I just have to wonder though.....all the years I have spent hiding. Even when I was dating actively (ohhhh and I do mean actively- those stories will be the sequel to this book once it is published- trust me there are some good ones!) it was empty. It was just sex because if I couldn't get a guy to love me or care for me I could sure as hell get him to fuck me and that was close enough. I have used sex as a substitute for affection for so so long and the truth is I would rather lie in a man who cares about me arms all night much much more than to fuck him.
Sometimes I think I rush sex to hide from getting vulnerable. How many people talk about sex as power and control and maybe I do that....hmmmm. I think I might do that more than I had considered before (look at me working stuff out as I write, welcome to my process and why this is the best cheap therapy ever!) I may very well flip to sex kitten mode to protect myself from feeling what I am feeling for someone. Damn it has just been so long since I have cared about the man in my bed (sad I know) that I haven't spend much time thinking about it. Interesting.....
It is freaking me out more than I would care to admit to think about the future.
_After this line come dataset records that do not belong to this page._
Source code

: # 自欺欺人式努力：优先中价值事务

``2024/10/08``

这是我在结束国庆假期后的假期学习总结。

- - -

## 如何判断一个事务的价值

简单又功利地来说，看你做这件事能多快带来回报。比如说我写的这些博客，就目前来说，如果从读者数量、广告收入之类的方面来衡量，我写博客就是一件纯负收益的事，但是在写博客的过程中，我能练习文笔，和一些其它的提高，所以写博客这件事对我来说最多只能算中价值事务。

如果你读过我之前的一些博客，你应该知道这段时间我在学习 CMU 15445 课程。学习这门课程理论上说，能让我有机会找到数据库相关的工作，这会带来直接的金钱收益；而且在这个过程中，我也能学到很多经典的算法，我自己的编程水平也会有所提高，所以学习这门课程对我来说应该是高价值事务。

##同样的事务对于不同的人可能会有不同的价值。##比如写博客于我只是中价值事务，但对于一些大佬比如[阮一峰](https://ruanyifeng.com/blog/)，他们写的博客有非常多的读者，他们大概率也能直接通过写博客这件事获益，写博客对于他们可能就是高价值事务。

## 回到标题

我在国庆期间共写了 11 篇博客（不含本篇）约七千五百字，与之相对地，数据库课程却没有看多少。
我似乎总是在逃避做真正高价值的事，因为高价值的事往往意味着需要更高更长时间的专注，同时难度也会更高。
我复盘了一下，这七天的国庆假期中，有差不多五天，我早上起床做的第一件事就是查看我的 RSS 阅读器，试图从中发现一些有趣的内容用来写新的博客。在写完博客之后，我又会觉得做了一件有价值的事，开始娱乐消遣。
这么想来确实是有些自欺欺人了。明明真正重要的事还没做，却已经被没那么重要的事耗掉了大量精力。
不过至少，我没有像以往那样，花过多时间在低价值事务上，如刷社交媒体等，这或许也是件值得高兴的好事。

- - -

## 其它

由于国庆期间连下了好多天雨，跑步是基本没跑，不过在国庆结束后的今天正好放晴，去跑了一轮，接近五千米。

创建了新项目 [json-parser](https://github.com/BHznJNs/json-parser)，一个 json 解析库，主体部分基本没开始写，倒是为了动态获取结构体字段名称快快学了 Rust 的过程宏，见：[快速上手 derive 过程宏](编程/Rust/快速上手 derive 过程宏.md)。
I am just so used to being denied (time to unpack some emotional baggage) even with some of my core, most significant relationships there has been such a take away of emotion. Think Lucy and Charlie Brown.....this unconditional love is offered but when I run up to the football to kick that emotional touchdown it gets yanked away. Time after time after time. Is it any wonder that I am scared to reach out and really let myself go? I want to believe and I have to say with this particular guy I look up and I see blue sky with no clouds and I don't feel even a hint of rain in the air (and being from the midwest, we can always smell a storm coming) BUT.....what if he pulls away just when I am ready to let go? Can I trust myself? The question isn't can I trust him....it really has nothing to do with him in many ways. It is all about can I trust myself to really let go and be vulnerable and give my heart to someone. NOT that we are there yet.....this has plenty of time to grow and be what its gonna be but even thinking about opening up to him makes me wonder if I will ever be able to truly let go and open myself up to anyone.
It reminds me of the 5 foot trust fall I did. I had to climb up on the platform and look at my team and tell them "I trust you" then let myself fall into their arms. I never doubted that they would catch me. I knew they were there and they would be there for me. What I didn't know if I could do- and what had my knees turning into jello- was I didn't know if I could let myself fall. Just leting go and letting myself fall the hardest part, being caught was the least of what that process was about for me.
I guess at the end of the day I am just thrilled to even feel safe enough to ponder these thoughts and questions. This is 10,000 times better than the last 5 guys I have dated combined (god that is pathetic to say) and its only been a week. But I gotta say....I think I have many many weeks ahead of me with this particular man.
And to him I say....thank you for making me feel so special so far and I hope I do fill in your gaps as beautifully as you have filled in mine (which sounds kinda dirty- hehehe).